Dental coverage through Access Health CT

Dental and oral health are important to your overall health and well-being. You can get dental coverage through Access Health CT in a few different ways.

 

All health insurance plans offered through Access Health CT include pediatric dental coverage for anyone under 26 years old. It is also as an Essential Health Benefit under the ACA. Some health plans and programs available through Access Health CT, like the Covered Connecticut Program, include dental coverage for adults. The Husky Health Program (Medicaid/CHIP programs) includes dental coverage for children and adults.

 

If your current health insurance plan doesn’t include dental coverage, you can get a stand-alone dental plan through Access Health CT! You can enroll during the Open Enrollment Period that begins November 1 or during a Special Enrollment Period if you have a Qualifying Life Event.   

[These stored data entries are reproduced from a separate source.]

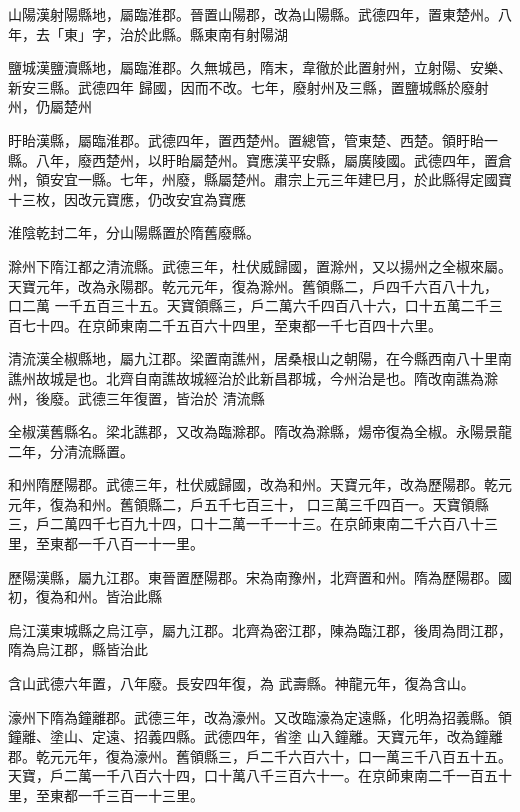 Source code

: \begin{pinyinscope}
 山陽漢射陽縣地，屬臨淮郡。晉置山陽郡，改為山陽縣。武德四年，置東楚州。八年，去「東」字，治於此縣。縣東南有射陽湖



 鹽城漢鹽瀆縣地，屬臨淮郡。久無城邑，隋末，韋徹於此置射州，立射陽、安樂、新安三縣。武德四年
 歸國，因而不改。七年，廢射州及三縣，置鹽城縣於廢射州，仍屬楚州



 盱眙漢縣，屬臨淮郡。武德四年，置西楚州。置總管，管東楚、西楚。領盱眙一縣。八年，廢西楚州，以盱眙屬楚州。寶應漢平安縣，屬廣陵國。武德四年，置倉州，領安宜一縣。七年，州廢，縣屬楚州。肅宗上元三年建巳月，於此縣得定國寶十三枚，因改元寶應，仍改安宜為寶應



 淮陰乾封二年，分山陽縣置於隋舊廢縣。



 滁州下隋江都之清流縣。武德三年，杜伏威歸國，置滁州，又以揚州之全椒來屬。天寶元年，改為永陽郡。乾元元年，復為滁州。舊領縣二，戶四千六百八十九，
 口二萬
 一千五百三十五。天寶領縣三，戶二萬六千四百八十六，口十五萬二千三百七十四。在京師東南二千五百六十四里，至東都一千七百四十六里。



 清流漢全椒縣地，屬九江郡。梁置南譙州，居桑根山之朝陽，在今縣西南八十里南譙州故城是也。北齊自南譙故城經治於此新昌郡城，今州治是也。隋改南譙為滁州，後廢。武德三年復置，皆治於
 清流縣



 全椒漢舊縣名。梁北譙郡，又改為臨滁郡。隋改為滁縣，煬帝復為全椒。永陽景龍二年，分清流縣置。



 和州隋歷陽郡。武德三年，杜伏威歸國，改為和州。天寶元年，改為歷陽郡。乾元元年，復為和州。舊領縣二，戶五千七百三十，
 口三萬三千四百一。天寶領縣三，戶二萬四千七百九十四，口十二萬一千一十三。在京師東南二千六百八十三里，至東都一千八百一十一里。



 歷陽漢縣，屬九江郡。東晉置歷陽郡。宋為南豫州，北齊置和州。隋為歷陽郡。國初，復為和州。皆治此縣



 烏江漢東城縣之烏江亭，屬九江郡。北齊為密江郡，陳為臨江郡，後周為問江郡，隋為烏江郡，縣皆治此



 含山武德六年置，八年廢。長安四年復，為
 武壽縣。神龍元年，復為含山。



 濠州下隋為鐘離郡。武德三年，改為濠州。又改臨濠為定遠縣，化明為招義縣。領鐘離、塗山、定遠、招義四縣。武德四年，省塗
 山入鐘離。天寶元年，改為鐘離郡。乾元元年，復為濠州。舊領縣三，戶二千六百六十，口一萬三千八百五十五。天寶，戶二萬一千八百六十四，口十萬八千三百六十一。在京師東南二千一百五十里，至東都一千三百一十三里。




\end{pinyinscope}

To enroll in dental coverage, call us at 1-855-805-4325 or compare dental options online. During the enrollment process, you will now see health plan options followed by dental plans. If you are not interested in a health plan, be sure to look for the "Skip to Dental Plans" button at the bottom of the health plans shopping page.

          

Customers can sign in to manage their 2023 dental coverage here


 



 

Important considerations to keep in mind when shopping for stand-alone dental coverage:

 

  • All health insurance plans available through Access Health CT offer pediatric dental coverage through age 26. Certain medical plans may include some limited adult dental benefits, but these plans do not provide full dental coverage for adults. Stand-alone plans are a great option for people who are over 26 years old and need dental coverage.
  • Financial help does not apply to stand-alone dental plans. If you receive financial help (also called Advanced Premium Tax Credits or APTCs) through Access Health CT, that credit cannot be used to help pay for the costs of stand-alone dental plans.
  • If you voluntarily end your dental coverage, you may not be eligible to enroll again until the next Open Enrollment Period. This includes voluntary termination for not making premium payments, so be sure to pay your monthly bill (premium) to your insurance company.
  • There is no out-of-pocket maximum for adults, some plans have a waiting period before you can start getting covered services, and covered benefits will vary between plans.  Note: there is no waiting period for diagnostic and preventative services. See below for more information.


 


 



 

More About Dental Plans

 

Plan Benefits & Coverage Areas

  • Adult Dental Coverage: Dental plans have three major coverage areas for adults: Diagnostic & Preventive Services, Basic Restorative Services, and Major Services. Each plan may offer different services and/or coverage, and these differences will have an impact on the monthly cost of your plan. While shopping for plans, consumers can look at the Plan Document to see what services are covered. 
  • Pediatric Dental Coverage: Covered persons up to age 25 can get Dentally Necessary Orthodontic Care in addition to Diagnostic & Preventive Services, Basic Restorative Services, and Major Services. 
 
 

Out-of-Pocket Maximum

An annual out-of-pocket maximum is the most a member will pay out of their pocket in a coverage year. Adult dental benefits are not subject to an out-of-pocket maximum, so there is no cap on what an adult must pay out of your own pocket. However, there is an out-of-pocket maximum for children through age 25. Check your plan details for specific information.

 
 

Benefit Maximum

A Benefit Maximum is a limit on the total amount of covered services under your plan.

 

Child(ren) dental benefits (for covered persons through age 25) are not subject to a Benefit Maximum. However, there is a Benefit Maximum for adults, age 26 and older. Check your plan details for specific information.  (An “Adult” is defined as a covered person age 26 and older, and a “Child” refers to a covered person through age 26 who would be eligible for pediatric benefits.)

 
 

Waiting Periods for New Members

A waiting period is the length of time you must be covered under this policy before you can use your benefits. Certain types of services may have waiting periods under your policy, but preventive and diagnostic services do not have waiting periods. You are eligible for coverage for benefits once your waiting period is over. Waiting periods only apply to adult benefits as specified within each plan. 


 

Exceptions to Waiting Periods: Waiting Periods will be waived for newly enrolled adults (age 26 and older) when proof of 12 months of continuous prior coverage for those services is provided from the prior dental insurance carrier and when the termination date is no more than 30 days prior to the effective date of this policy.